=== Supplied material ===
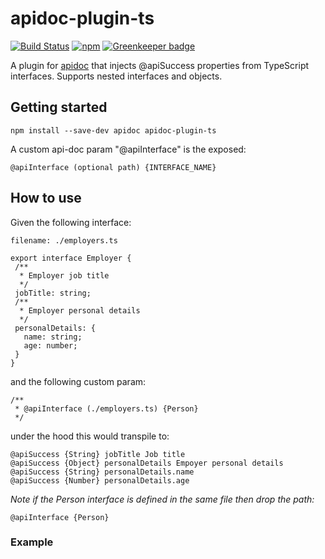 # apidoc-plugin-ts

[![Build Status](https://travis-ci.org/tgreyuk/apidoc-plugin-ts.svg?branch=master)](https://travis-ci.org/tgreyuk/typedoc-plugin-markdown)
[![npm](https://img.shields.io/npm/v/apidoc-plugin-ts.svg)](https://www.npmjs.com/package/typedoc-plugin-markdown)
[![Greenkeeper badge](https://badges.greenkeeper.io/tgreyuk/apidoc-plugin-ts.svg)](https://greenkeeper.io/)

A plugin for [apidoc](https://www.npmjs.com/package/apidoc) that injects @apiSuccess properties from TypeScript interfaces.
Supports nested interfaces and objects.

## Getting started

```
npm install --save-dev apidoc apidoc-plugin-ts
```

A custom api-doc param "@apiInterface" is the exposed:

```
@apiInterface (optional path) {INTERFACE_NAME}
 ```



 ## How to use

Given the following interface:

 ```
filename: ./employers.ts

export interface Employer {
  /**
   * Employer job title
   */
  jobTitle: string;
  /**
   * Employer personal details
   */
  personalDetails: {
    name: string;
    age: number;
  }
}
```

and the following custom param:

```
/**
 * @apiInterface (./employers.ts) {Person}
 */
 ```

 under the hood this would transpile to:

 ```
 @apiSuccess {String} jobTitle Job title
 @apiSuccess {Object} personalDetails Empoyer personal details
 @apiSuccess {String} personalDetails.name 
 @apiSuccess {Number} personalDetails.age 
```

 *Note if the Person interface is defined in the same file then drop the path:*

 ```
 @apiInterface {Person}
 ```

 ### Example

=== Work item ===
Without the pictures, copy the entries from their first line through the line containing "A plugin for", and only those lines.

=== Expected answer ===
 # apidoc-plugin-ts

[![Build Status](https://travis-ci.org/tgreyuk/apidoc-plugin-ts.svg?branch=master)](https://travis-ci.org/tgreyuk/typedoc-plugin-markdown)
[![npm](https://img.shields.io/npm/v/apidoc-plugin-ts.svg)](https://www.npmjs.com/package/typedoc-plugin-markdown)
[![Greenkeeper badge](https://badges.greenkeeper.io/tgreyuk/apidoc-plugin-ts.svg)](https://greenkeeper.io/)

A plugin for [apidoc](https://www.npmjs.com/package/apidoc) that injects @apiSuccess properties from TypeScript interfaces.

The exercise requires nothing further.